_DATA TO EXAMINE_:
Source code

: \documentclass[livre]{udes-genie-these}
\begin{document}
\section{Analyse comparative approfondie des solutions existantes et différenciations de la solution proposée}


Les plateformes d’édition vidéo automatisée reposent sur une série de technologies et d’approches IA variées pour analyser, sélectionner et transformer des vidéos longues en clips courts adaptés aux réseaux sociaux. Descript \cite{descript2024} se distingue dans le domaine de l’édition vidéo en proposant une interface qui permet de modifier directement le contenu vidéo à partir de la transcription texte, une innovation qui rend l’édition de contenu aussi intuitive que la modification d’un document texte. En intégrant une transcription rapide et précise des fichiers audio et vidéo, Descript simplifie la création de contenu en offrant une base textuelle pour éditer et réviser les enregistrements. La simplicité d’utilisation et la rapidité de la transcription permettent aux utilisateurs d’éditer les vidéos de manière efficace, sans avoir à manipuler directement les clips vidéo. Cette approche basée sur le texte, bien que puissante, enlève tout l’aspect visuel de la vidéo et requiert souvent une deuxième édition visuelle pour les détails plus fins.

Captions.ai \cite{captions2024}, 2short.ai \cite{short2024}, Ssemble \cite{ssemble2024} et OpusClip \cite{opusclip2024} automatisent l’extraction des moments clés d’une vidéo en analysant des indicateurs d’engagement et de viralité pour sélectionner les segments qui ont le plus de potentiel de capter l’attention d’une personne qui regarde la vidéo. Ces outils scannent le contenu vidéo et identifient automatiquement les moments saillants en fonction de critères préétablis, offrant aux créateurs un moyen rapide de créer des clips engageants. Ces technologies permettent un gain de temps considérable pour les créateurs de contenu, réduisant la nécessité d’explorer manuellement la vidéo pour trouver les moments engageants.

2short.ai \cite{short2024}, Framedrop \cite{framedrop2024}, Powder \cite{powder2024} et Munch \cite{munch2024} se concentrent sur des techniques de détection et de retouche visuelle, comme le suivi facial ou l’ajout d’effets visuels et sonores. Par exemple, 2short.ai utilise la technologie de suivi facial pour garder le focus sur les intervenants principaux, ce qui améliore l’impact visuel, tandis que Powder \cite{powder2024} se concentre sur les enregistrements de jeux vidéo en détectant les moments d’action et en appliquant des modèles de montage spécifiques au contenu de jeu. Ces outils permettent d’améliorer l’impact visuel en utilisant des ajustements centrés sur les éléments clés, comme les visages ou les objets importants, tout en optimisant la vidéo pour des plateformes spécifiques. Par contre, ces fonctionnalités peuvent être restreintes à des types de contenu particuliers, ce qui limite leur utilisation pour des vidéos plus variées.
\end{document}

---

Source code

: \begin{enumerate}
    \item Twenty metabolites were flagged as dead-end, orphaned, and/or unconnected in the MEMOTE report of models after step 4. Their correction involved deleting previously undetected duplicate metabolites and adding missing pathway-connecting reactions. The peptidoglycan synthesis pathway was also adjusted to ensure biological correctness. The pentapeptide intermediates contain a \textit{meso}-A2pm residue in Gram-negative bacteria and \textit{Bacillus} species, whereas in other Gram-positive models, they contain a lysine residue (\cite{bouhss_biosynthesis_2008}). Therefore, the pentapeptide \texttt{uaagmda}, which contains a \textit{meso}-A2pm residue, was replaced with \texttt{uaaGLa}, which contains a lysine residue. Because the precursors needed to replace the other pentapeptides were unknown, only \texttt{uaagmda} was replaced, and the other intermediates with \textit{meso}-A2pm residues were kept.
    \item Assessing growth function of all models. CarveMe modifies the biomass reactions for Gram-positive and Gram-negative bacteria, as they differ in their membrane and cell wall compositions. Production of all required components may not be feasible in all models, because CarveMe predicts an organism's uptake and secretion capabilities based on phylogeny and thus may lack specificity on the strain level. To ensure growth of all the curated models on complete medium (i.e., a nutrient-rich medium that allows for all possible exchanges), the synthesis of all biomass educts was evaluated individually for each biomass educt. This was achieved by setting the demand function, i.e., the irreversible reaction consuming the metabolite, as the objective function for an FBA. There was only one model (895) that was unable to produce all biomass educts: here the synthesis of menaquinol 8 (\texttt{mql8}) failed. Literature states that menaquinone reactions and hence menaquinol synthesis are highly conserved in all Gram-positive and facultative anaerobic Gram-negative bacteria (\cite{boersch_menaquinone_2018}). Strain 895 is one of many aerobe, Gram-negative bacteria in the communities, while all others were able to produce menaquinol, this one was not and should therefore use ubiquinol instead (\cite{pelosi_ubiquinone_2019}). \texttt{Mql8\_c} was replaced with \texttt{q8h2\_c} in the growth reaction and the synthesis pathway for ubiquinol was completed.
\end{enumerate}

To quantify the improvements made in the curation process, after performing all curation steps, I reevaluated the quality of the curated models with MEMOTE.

_TASK DETAILS_:
If a line in the records includes the string "clips", copy it.

_WRITTEN RESPONSE_:
Les plateformes d’édition vidéo automatisée reposent sur une série de technologies et d’approches IA variées pour analyser, sélectionner et transformer des vidéos longues en clips courts adaptés aux réseaux sociaux. Descript \cite{descript2024} se distingue dans le domaine de l’édition vidéo en proposant une interface qui permet de modifier directement le contenu vidéo à partir de la transcription texte, une innovation qui rend l’édition de contenu aussi intuitive que la modification d’un document texte. En intégrant une transcription rapide et précise des fichiers audio et vidéo, Descript simplifie la création de contenu en offrant une base textuelle pour éditer et réviser les enregistrements. La simplicité d’utilisation et la rapidité de la transcription permettent aux utilisateurs d’éditer les vidéos de manière efficace, sans avoir à manipuler directement les clips vidéo. Cette approche basée sur le texte, bien que puissante, enlève tout l’aspect visuel de la vidéo et requiert souvent une deuxième édition visuelle pour les détails plus fins.
Captions.ai \cite{captions2024}, 2short.ai \cite{short2024}, Ssemble \cite{ssemble2024} et OpusClip \cite{opusclip2024} automatisent l’extraction des moments clés d’une vidéo en analysant des indicateurs d’engagement et de viralité pour sélectionner les segments qui ont le plus de potentiel de capter l’attention d’une personne qui regarde la vidéo. Ces outils scannent le contenu vidéo et identifient automatiquement les moments saillants en fonction de critères préétablis, offrant aux créateurs un moyen rapide de créer des clips engageants. Ces technologies permettent un gain de temps considérable pour les créateurs de contenu, réduisant la nécessité d’explorer manuellement la vidéo pour trouver les moments engageants.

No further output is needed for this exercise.